Enjoyed the unstructured Z1 piece this morning, just cycled through as I felt like it without watching the clock (for the most part). 

Split jerks felt great, considering it's been MONTHS since I've done them.  185 was crisp; had a little bit of a soft catch at 195 but still felt pretty solid, and missed 205 in front twice.  The second miss was pretty close, though.  Fun to work with Chels for a change of pace!  The only not fun part was trying to put the blocks back against the wall, during which I stabbed myself in the finger with an exposed screw, smashed my hand between the wall and the blocks, and faced a very large spider.

Power snatches were nice and crisp.

Clean grip deadlifts were hard on the thumbs, but the weight felt pretty decent.

Strict handstand push-ups felt great today!  The first two sets were done in Oly shoes (the third set in socks).  First set was 2 sets of 3 then all doubles, second set was 4 sets of 3 then doubles, third set was 2 sets of 3, doubles then two singles (one fail).  The improvement here is really cool.

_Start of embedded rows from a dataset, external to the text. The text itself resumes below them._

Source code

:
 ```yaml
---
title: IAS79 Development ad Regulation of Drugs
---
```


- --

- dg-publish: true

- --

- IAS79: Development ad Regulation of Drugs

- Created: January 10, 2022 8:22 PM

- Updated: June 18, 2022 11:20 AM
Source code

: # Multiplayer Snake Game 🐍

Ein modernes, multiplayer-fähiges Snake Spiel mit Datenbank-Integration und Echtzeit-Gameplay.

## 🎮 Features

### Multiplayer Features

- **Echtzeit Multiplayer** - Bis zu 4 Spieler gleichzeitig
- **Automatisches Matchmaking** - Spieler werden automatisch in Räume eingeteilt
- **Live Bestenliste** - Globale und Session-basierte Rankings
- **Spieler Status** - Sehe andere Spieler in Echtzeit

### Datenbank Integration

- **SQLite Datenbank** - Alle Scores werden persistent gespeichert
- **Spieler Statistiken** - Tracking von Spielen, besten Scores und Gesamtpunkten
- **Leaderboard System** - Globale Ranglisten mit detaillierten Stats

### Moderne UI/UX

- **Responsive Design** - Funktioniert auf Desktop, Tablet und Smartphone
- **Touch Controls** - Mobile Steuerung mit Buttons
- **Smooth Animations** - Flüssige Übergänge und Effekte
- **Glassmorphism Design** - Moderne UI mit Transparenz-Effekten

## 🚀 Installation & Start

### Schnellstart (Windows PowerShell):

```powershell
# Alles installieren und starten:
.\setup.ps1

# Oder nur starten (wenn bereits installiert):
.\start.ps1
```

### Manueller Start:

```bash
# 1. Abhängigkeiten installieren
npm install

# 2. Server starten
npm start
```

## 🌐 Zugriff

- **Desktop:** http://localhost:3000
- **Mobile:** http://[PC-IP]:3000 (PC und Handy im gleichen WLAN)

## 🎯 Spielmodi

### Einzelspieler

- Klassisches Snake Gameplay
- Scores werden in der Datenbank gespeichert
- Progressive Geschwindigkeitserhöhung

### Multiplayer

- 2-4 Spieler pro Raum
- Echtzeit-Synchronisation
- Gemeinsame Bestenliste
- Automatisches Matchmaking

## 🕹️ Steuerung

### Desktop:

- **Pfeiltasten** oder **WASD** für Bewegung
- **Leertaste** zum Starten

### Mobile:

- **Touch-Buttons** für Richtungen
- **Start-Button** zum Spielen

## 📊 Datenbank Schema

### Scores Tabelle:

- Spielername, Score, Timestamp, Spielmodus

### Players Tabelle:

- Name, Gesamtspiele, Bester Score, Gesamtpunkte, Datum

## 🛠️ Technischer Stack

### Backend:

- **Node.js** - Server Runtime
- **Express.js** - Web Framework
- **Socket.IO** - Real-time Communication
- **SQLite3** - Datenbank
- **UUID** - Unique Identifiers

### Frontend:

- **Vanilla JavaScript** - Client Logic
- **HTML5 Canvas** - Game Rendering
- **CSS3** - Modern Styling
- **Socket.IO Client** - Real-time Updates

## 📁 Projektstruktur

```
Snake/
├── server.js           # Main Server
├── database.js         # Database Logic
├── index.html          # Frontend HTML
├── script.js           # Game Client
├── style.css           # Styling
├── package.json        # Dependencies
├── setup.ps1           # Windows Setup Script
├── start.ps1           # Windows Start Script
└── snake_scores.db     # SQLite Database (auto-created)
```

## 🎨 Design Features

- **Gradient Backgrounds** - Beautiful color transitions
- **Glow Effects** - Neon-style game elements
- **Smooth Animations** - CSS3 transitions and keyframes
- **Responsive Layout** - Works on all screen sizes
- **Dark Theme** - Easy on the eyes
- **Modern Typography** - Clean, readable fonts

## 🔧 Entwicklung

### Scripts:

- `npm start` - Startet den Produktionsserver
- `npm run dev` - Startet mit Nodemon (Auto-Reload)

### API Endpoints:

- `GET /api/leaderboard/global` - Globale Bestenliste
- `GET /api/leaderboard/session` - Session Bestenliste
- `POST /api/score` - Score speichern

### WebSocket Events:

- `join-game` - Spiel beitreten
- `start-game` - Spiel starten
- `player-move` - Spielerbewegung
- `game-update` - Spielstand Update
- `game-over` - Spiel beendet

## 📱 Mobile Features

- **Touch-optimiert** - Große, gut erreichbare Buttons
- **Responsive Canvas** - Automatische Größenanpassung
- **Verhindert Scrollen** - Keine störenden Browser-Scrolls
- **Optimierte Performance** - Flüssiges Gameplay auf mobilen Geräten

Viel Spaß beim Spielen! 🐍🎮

Row sprints felt pretty good; saw 1:31/500m on all, but couldn't get below that and hung out at 1:32-1:34 for the most part.  

Skyped with Mike Kesthely a couple of days ago - he modified his original suggestion and now I'm aiming to hit 165g protein, 175g carb, 100g fat (this is pretty close to what Stephen had previously suggested and pretty close to what I was hitting daily from November through April).  I'm shifting more of these carbs to breakfast, adding BCAAs before Z1, and ditching the creatine in my PWO shake for the next couple of weeks, and we're going to Skype again on July 27.  I know the knee scope is going to throw a little bit of a wrench in things for a few days... just anxious to be back in a regular routine, but that's not going to happen until September... 

13 July 2015

Monday

Off

Today, I successfully defended my thesis!  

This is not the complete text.